- _Problem requirements_
Your answer should consist of every line in the records that holds "underbrace".

(Rendered images with source text)
※ ※ ※
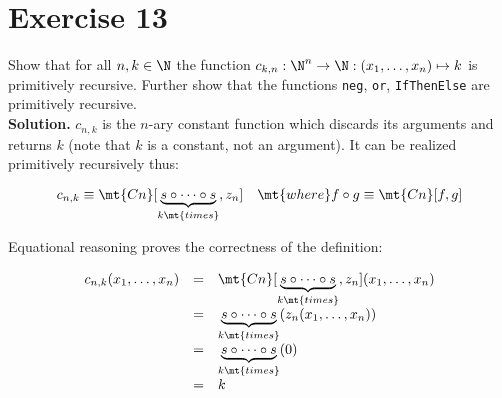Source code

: \section{Exercise 13}

Show that for all $n,k \in \N$ the function $c_{k,n} : \N^n \rightarrow \N : (x_1,\dots,x_n) \mapsto k$ is primitively recursive. Further show that the functions \texttt{neg}, \texttt{or}, \texttt{IfThenElse} are primitively recursive.\\

\noindent
\textbf{Solution.} $c_{n,k}$ is the $n$-ary constant function which discards its arguments and returns $k$ (note that $k$ is a constant, not an argument). It can be realized primitively recursively thus:

$$
	c_{n,k} \equiv \mt{Cn}[\underset{k \mt{ times}}{\underbrace{s \circ \dots \circ s}},z_n] \quad \mt{where } f \circ g \equiv \mt{Cn}[f,g]
$$

Equational reasoning proves the correctness of the definition:

$$
	\begin{array}{l l l}
	c_{n,k}(x_1,\dots,x_n) & = & \mt{Cn}[\underset{k \mt{ times}}{\underbrace{s \circ \dots \circ s}},z_n] (x_1,\dots,x_n)\\
			& = & \underset{k \mt{ times}}{\underbrace{s \circ \dots \circ s}}(z_n(x_1,\dots,x_n))\\
			& = & \underset{k \mt{ times}}{\underbrace{s \circ \dots \circ s}}(0)\\
			& = & k
	\end{array}
$$

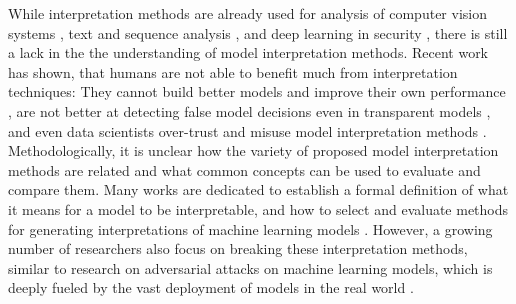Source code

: While interpretation methods are already used for analysis of computer vision systems \cite{bach2015pixel, simonyan2013deep, zeiler2014visualizing}, text and sequence analysis \cite{ancona2017towards, arras2017relevant}, and deep learning in security \cite{evaluating_explanations_security}, there is still a lack in the the understanding of model interpretation methods. 
Recent work has shown, that humans are not able to benefit much from interpretation techniques: They cannot build better models and improve their own performance \cite{hase2020evaluating}, are not better at detecting false model decisions even in transparent models \cite{poursabzi2018manipulating}, and even data scientists over-trust and misuse model interpretation methods \cite{kaur2020interpreting}. 
Methodologically, it is unclear how the variety of proposed model interpretation methods are related and what common concepts can be used to evaluate and compare them. Many works are dedicated to establish a formal definition of what it means for a model to be interpretable, and how to select and evaluate methods for generating interpretations of machine learning models \cite{murdoch2019definitions, lipton2018mythos}. However, a growing number of researchers also focus on breaking these interpretation methods, similar to research on adversarial attacks on machine learning models, which is deeply fueled by the vast deployment of models in the real world \cite{fooling_nn_interpreters,ghorbani2019interpretation,dimanov2020you,dombrowski2019explanations,advlime_aies20, le2020remote, zhang2020interpretable, kuppa2020black, anders2020fairwashing, lakkaraju2020fool, kindermans2017reliability}.



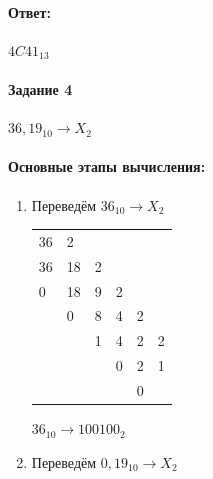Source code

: \documentclass[12pt,onecolumn]{article}
\begin{document}
\paragraph{Ответ:}
$4C41_{13}$

\paragraph{Задание 4}
$36,19_{10} \rightarrow X_{2}$
\paragraph{Основные этапы вычисления:}
\begin{enumerate}
\item Переведём $36_{10} \rightarrow X_{2}$

\FloatBarrier
\begin{table}[bh]
\centering
\begin{tabular}{llllll}
\multicolumn{1}{l|}{36} & 2                       &                        &                        &                        &    \\ 
\cline{2-2}
\multicolumn{1}{l|}{36} & \multicolumn{1}{l|}{18} & 2                      &                        &                        &    \\ 
\cline{1-1}\cline{3-3}
0                       & \multicolumn{1}{l|}{18} & \multicolumn{1}{l|}{9} & 2                      &                        &    \\ 
\cline{2-2}\cline{4-4}
                        & 0                       & \multicolumn{1}{l|}{8} & \multicolumn{1}{l|}{4} & 2                      &    \\ 
\cline{3-3}\cline{5-5}
                        &                         & 1                      & \multicolumn{1}{l|}{4} & \multicolumn{1}{l|}{2} & 2  \\ 
\cline{4-4}\cline{6-6}
                        &                         &                        & 0                      & \multicolumn{1}{l|}{2} & 1  \\ 
\cline{5-5}
                        &                         &                        &                        & 0                      &   
\end{tabular}
\end{table}
\FloatBarrier
$36_{10} \rightarrow 100100_{2}$
\item Переведём $0,19_{10} \rightarrow X_{2}$
\FloatBarrier
\begin{table}[bh]
\centering
\begin{tabular}{|l|l|llll}

\end{tabular}
\end{table}
\end{enumerate}
\end{document}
※ ※ ※
- _Reply_
	c_{n,k} \equiv \mt{Cn}[\underset{k \mt{ times}}{\underbrace{s \circ \dots \circ s}},z_n] \quad \mt{where } f \circ g \equiv \mt{Cn}[f,g]
	c_{n,k}(x_1,\dots,x_n) & = & \mt{Cn}[\underset{k \mt{ times}}{\underbrace{s \circ \dots \circ s}},z_n] (x_1,\dots,x_n)\\
			& = & \underset{k \mt{ times}}{\underbrace{s \circ \dots \circ s}}(z_n(x_1,\dots,x_n))\\
			& = & \underset{k \mt{ times}}{\underbrace{s \circ \dots \circ s}}(0)\\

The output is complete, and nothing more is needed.